I think it would be nice to derive the fictitious forces at least once and then use the definitions later on if you remember.
In this case in a rotating frame of reference the force is given as:
$$
\frac{\vec F}{m} =
\left( \frac{\operatorname{d}}{\operatorname{d}t} + \vec \omega \times \right)
\left( \frac{\operatorname{d}}{\operatorname{d}t} + \vec \omega \times \right)
\vec x \\
\vec{F} = m
\left( \frac{\operatorname{d}}{\operatorname{d}t} + \vec \omega \times \right)
\left( \vec v + \vec \omega \times \vec x \right) \\
=
m \vec a + m \vec \omega \times \vec v
+ m \vec \omega \times \vec v + m\vec \omega \times \vec \omega \times \vec x \\
= m \vec a + m \vec \omega \times \vec \omega \times \vec x + 2 m \vec \omega \times \vec v
$$
Where $\vec a$ is the acceleration in the non rotating frame of reference and $\vec v$ is velocity in the non rotating frame, whereas $\vec F$ is the experienced force in the rotating frame.
From the expression above you can distinguish the centrifugal force term and the Coriolis force term.
Just to ease our interpretation, let's use the vector tripple product formula to reexpress the centrifugal for term:
$$
\vec \omega \times \vec \omega \times \vec x
= \vec \omega \cdot \left( \vec \omega \cdot \vec x \right) -
\vec x \cdot \left| \vec \omega \right|^2
$$
Now the motion of the bug is radial and on the disc, which means that in the centrifugal force term will become:
$$
\vec x \cdot \left| \vec \omega \right|^2
$$
This means that the centrifugal force indeed acts towards the 'outside' of the disc and the Coriolis force will be acting perpendicular to the direction of motion.
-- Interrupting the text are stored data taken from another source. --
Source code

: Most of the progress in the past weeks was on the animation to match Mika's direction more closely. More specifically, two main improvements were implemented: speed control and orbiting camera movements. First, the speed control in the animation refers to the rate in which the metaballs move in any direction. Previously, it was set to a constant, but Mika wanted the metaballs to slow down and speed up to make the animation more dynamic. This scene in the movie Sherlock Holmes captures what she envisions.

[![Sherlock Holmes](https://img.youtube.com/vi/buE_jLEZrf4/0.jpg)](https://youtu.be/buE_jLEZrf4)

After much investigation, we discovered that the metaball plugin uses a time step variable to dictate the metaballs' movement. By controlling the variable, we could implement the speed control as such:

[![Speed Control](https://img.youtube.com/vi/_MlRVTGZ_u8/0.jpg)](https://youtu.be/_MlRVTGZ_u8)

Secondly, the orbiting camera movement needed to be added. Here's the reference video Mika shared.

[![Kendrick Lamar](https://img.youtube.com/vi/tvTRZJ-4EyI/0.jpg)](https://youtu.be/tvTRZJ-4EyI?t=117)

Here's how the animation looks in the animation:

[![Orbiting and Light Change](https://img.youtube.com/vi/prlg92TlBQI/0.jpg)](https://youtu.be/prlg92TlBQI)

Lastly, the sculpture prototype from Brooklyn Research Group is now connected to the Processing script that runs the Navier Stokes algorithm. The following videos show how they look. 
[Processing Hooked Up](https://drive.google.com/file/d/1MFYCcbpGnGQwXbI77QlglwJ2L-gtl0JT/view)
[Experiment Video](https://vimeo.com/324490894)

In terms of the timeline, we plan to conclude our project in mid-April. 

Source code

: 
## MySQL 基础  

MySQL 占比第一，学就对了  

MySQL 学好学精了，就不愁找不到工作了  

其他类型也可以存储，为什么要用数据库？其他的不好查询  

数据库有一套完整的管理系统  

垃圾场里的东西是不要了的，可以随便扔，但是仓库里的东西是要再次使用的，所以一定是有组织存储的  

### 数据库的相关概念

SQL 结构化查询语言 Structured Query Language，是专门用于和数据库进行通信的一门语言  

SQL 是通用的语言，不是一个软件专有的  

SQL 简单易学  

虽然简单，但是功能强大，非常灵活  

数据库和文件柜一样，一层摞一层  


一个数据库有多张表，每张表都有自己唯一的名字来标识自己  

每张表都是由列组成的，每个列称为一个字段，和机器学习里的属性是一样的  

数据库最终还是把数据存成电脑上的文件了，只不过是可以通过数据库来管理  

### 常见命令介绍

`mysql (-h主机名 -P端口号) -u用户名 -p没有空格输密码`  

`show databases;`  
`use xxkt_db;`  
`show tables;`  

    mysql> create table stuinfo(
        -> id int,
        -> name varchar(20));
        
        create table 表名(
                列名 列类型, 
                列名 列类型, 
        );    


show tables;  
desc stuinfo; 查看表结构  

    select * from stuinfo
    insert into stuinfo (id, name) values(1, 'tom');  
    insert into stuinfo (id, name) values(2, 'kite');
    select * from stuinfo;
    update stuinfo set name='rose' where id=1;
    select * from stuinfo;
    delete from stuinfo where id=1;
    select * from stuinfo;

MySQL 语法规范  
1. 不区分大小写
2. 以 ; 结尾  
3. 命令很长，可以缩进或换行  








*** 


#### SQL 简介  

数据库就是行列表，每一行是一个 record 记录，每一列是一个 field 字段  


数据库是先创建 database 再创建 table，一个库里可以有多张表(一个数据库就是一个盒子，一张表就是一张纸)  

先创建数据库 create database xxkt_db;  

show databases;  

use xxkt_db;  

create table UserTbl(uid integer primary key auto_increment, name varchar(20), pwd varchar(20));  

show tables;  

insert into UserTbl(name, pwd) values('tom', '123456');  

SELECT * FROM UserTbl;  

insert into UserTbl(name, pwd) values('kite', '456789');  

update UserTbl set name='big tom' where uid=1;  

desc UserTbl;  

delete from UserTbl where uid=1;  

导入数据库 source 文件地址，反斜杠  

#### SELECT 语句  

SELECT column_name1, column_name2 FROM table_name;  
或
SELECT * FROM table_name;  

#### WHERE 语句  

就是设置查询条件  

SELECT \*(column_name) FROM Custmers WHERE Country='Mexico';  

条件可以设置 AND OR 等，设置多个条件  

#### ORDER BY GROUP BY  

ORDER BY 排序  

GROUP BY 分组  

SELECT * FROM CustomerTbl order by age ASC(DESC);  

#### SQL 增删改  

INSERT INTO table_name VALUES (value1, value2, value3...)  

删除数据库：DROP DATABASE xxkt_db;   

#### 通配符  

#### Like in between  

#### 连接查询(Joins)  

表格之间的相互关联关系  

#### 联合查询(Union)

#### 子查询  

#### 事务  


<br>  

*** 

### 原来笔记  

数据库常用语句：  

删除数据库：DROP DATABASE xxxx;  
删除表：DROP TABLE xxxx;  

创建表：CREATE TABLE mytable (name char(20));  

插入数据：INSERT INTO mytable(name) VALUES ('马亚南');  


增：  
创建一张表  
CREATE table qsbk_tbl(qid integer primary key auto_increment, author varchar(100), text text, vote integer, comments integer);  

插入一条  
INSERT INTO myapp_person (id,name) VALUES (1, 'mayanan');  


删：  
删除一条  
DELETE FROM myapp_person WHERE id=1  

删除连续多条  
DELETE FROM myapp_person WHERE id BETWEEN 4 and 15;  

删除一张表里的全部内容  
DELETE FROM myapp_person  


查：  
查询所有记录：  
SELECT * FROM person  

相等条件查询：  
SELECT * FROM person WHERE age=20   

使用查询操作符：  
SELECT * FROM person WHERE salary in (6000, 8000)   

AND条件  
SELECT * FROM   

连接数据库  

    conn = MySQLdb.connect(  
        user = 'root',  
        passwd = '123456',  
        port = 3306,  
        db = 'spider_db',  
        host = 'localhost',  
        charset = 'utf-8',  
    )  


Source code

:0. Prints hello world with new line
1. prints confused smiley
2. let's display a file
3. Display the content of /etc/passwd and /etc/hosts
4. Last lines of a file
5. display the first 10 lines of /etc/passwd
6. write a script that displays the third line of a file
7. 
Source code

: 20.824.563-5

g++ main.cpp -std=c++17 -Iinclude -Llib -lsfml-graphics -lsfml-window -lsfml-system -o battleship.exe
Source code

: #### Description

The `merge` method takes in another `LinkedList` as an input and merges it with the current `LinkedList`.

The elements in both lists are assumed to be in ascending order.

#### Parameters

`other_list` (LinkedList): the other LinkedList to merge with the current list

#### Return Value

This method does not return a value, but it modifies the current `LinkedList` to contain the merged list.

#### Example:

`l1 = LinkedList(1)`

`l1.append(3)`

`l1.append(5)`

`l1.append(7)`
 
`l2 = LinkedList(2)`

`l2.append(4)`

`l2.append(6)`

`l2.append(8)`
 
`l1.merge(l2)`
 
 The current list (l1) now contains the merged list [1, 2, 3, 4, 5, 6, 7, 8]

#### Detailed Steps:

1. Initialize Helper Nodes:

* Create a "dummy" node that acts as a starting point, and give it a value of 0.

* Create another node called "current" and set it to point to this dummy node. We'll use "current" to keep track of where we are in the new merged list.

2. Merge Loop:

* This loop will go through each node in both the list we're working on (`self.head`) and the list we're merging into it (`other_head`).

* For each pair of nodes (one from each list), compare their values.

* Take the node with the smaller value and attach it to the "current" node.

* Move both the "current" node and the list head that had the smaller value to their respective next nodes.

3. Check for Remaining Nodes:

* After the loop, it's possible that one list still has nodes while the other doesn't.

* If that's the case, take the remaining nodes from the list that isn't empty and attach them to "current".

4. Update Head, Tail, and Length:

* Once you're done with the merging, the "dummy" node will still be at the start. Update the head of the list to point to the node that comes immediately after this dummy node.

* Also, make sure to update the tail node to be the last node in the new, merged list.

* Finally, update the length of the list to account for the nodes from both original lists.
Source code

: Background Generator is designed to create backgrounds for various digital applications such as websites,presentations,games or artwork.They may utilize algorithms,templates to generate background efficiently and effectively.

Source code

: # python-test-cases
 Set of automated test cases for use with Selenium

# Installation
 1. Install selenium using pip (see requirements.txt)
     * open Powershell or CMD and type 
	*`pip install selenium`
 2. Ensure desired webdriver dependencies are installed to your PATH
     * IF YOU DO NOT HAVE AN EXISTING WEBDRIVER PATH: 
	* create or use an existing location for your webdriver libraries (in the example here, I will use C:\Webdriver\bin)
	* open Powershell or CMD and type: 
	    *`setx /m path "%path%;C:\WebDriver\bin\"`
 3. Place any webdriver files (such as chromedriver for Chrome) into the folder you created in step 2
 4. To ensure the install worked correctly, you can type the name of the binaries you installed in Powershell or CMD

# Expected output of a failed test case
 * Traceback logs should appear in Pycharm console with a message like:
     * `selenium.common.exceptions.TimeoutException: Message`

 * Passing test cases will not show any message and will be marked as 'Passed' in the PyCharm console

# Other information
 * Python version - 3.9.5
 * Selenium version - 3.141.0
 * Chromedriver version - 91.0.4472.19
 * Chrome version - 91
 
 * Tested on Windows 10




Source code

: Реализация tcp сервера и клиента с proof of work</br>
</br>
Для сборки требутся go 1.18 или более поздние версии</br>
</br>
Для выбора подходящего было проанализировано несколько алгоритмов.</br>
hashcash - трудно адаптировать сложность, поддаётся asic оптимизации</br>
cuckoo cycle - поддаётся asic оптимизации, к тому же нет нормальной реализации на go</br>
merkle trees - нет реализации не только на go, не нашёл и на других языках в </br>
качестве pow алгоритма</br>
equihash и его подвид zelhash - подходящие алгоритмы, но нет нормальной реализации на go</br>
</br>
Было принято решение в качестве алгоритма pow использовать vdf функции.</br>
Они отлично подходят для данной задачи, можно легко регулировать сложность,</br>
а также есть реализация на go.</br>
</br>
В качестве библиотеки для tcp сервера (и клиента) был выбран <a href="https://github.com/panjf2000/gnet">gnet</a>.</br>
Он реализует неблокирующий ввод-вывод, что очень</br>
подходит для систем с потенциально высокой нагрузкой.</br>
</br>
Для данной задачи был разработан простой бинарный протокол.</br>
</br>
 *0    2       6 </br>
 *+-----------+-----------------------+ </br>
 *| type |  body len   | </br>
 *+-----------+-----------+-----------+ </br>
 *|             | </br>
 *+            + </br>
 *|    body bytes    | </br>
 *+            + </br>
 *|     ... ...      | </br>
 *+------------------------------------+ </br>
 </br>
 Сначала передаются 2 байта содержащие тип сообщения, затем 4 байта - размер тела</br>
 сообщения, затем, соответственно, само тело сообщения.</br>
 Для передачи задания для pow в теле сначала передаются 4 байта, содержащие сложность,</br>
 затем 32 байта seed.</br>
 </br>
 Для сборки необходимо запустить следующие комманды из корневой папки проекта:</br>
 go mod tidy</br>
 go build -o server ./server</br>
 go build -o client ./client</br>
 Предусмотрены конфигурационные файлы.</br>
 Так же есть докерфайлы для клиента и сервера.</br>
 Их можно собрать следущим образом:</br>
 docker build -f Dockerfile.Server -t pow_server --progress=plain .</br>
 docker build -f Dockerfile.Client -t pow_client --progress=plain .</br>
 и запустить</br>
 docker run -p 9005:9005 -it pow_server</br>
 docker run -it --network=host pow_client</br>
The friction force will be acting antiparallel to the direction of motion.
Hope that this long and mathematically rigorous way, will let you picture everything better.
Note: The final expression of the fictitious forces can be expressed in the following way as well:
$$
m \vec a = F - m \vec \omega \times \vec \omega \times \vec x - 2 m \vec \omega \times \vec v
$$
This can be interpreted that we are always interested in the acceleration in the non-rotating frame $\left(\vec a \right)$ and that we need to subtract from the force $\left( \vec F \right)$ all the fictitious forces we know about.
So this is not inconsistent with the Coriolis force definition given by joshphysics:
$$
m \vec a = \vec F + \vec F_{centrifugal} + \vec F_{Coriolis}
$$